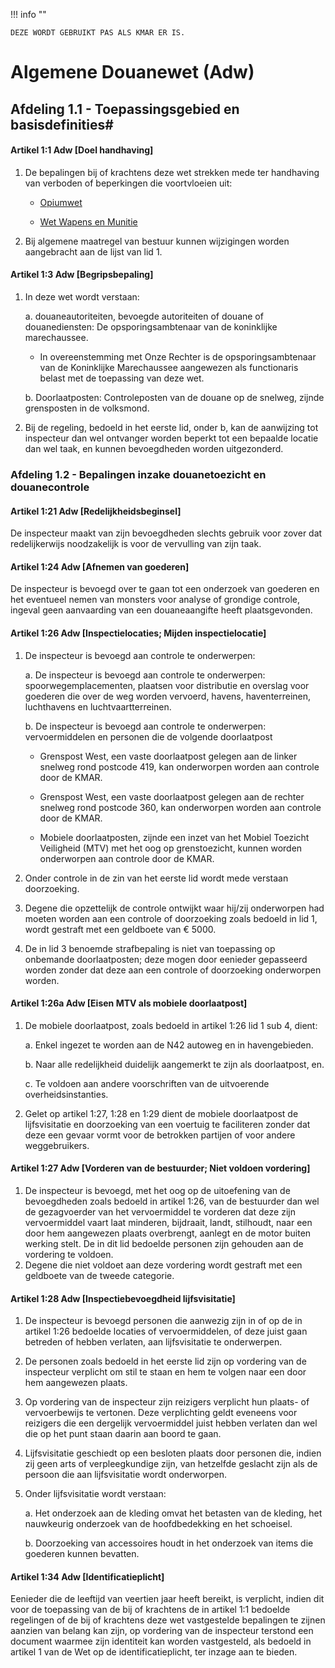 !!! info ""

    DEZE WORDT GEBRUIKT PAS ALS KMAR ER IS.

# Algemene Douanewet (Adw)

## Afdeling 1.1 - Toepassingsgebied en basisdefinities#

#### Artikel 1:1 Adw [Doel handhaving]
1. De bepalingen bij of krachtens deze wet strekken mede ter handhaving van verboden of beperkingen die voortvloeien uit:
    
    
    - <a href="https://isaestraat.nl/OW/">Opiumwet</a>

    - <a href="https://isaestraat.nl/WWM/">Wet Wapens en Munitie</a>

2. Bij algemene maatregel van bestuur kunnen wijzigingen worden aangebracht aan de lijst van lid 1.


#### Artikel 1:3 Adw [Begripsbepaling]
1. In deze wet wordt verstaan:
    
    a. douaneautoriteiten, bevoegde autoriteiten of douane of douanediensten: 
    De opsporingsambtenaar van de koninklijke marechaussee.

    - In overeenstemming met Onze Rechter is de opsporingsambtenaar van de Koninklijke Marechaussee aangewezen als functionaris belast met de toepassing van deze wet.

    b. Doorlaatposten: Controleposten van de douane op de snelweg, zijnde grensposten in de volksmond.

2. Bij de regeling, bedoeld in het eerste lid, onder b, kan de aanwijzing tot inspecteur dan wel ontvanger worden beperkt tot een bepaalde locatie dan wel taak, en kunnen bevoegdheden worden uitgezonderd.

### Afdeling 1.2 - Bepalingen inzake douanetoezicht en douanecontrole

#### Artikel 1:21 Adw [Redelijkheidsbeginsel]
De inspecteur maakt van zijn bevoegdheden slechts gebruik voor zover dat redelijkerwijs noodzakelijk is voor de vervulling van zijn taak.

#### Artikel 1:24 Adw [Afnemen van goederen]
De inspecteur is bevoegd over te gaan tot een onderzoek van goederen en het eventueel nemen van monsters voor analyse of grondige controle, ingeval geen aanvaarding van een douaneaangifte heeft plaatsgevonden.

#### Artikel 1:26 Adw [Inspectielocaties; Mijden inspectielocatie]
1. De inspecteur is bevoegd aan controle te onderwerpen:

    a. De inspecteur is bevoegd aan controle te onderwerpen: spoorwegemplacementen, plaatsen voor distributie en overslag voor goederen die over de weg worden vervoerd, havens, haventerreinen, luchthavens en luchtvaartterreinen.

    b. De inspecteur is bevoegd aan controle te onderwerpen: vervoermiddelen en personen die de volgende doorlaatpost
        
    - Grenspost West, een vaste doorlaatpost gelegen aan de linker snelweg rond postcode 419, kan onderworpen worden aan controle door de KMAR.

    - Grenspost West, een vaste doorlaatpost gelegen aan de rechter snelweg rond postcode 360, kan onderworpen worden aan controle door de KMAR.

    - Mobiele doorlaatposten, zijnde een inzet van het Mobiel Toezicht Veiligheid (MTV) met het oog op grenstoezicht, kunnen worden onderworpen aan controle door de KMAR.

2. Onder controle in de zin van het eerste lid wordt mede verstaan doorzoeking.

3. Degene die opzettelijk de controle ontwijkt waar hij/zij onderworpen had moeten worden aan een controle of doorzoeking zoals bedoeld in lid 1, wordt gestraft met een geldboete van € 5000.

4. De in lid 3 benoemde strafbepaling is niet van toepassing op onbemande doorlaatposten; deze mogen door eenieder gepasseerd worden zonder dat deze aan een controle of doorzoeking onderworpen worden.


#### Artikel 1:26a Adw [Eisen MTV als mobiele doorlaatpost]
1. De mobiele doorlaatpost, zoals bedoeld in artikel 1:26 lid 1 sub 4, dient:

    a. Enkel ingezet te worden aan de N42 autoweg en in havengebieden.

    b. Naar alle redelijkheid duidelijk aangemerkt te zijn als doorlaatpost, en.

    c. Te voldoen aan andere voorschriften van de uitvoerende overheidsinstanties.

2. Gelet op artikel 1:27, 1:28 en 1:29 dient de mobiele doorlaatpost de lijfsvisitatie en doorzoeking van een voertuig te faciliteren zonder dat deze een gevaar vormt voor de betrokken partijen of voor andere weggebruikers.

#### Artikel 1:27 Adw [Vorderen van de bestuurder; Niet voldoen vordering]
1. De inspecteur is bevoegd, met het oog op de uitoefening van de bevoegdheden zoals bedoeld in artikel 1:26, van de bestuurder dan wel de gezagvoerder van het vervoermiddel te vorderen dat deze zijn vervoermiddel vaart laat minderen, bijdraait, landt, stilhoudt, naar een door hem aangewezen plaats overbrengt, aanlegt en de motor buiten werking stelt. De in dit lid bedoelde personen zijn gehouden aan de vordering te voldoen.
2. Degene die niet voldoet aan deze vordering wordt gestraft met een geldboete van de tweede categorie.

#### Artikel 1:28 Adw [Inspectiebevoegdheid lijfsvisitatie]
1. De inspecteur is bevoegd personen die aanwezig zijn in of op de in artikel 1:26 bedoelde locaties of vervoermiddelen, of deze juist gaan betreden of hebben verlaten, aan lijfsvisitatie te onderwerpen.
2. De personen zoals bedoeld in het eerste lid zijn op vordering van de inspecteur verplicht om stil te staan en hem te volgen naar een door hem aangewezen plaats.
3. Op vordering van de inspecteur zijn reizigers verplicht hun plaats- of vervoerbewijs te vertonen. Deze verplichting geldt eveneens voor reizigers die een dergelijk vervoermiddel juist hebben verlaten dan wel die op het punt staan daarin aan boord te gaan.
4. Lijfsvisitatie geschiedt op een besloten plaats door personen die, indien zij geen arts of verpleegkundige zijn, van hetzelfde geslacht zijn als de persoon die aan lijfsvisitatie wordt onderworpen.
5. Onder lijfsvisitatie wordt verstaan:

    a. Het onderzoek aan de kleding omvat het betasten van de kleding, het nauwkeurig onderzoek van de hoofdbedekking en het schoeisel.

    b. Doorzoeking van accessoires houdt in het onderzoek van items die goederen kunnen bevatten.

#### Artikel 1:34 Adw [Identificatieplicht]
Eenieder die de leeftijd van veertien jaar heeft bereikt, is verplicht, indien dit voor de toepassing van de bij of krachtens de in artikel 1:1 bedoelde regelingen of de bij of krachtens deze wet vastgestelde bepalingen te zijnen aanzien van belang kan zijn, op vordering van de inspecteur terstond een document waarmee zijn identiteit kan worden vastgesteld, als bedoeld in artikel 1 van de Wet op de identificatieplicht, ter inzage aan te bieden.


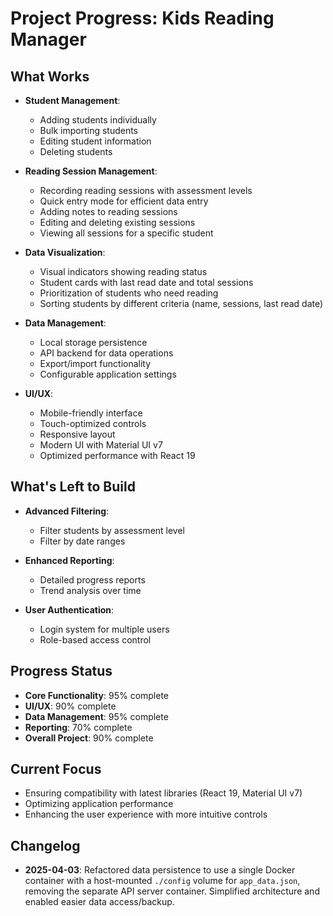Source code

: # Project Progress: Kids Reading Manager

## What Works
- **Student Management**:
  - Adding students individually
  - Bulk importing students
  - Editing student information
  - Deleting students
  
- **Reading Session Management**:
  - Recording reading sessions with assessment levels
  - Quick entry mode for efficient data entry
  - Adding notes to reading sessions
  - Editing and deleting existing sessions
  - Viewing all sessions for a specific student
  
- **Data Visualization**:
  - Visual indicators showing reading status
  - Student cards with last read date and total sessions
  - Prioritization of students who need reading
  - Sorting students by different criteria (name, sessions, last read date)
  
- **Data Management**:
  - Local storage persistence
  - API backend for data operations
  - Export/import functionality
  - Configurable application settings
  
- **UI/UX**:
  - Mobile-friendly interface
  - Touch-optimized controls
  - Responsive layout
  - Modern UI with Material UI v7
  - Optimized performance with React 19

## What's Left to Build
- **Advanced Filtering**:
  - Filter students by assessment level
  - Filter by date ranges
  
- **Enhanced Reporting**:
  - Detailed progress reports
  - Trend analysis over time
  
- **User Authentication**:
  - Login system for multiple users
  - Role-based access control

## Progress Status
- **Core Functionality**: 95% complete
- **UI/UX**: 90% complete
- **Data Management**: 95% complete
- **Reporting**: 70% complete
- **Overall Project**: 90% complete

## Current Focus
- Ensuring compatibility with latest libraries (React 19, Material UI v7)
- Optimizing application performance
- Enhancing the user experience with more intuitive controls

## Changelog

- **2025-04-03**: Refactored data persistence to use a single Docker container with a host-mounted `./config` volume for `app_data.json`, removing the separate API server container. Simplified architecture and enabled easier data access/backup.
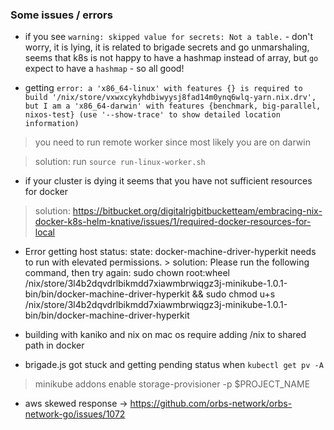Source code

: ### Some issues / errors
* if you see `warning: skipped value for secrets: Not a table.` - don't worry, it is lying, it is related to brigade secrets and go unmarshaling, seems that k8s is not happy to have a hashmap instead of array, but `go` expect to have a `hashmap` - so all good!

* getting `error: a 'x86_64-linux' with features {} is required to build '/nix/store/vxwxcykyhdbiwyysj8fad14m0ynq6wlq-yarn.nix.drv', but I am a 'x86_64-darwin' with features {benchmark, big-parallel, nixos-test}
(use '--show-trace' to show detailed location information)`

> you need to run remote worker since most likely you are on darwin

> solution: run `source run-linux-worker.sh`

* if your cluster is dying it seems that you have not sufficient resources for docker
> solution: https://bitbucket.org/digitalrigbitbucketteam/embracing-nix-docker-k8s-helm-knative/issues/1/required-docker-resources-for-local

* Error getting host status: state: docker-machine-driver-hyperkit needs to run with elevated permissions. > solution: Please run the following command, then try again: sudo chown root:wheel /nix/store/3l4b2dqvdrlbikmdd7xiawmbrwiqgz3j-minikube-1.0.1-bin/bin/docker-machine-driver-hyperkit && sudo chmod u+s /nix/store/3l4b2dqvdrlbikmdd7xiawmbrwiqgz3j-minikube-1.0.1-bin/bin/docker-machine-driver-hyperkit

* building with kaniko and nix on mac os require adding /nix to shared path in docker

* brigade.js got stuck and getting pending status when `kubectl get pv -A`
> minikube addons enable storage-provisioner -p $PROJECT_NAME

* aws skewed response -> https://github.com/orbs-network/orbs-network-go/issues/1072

#### [Activity]
Looking at the data above, write out exactly the lines that start at the one containing "- Quick entry mode for efficient data entry" and end at the one containing "- Visual indicators showing reading status"; include both and nothing beyond.

#### [The completed task]
  - Quick entry mode for efficient data entry
  - Adding notes to reading sessions
  - Editing and deleting existing sessions
  - Viewing all sessions for a specific student
  
- **Data Visualization**:
  - Visual indicators showing reading status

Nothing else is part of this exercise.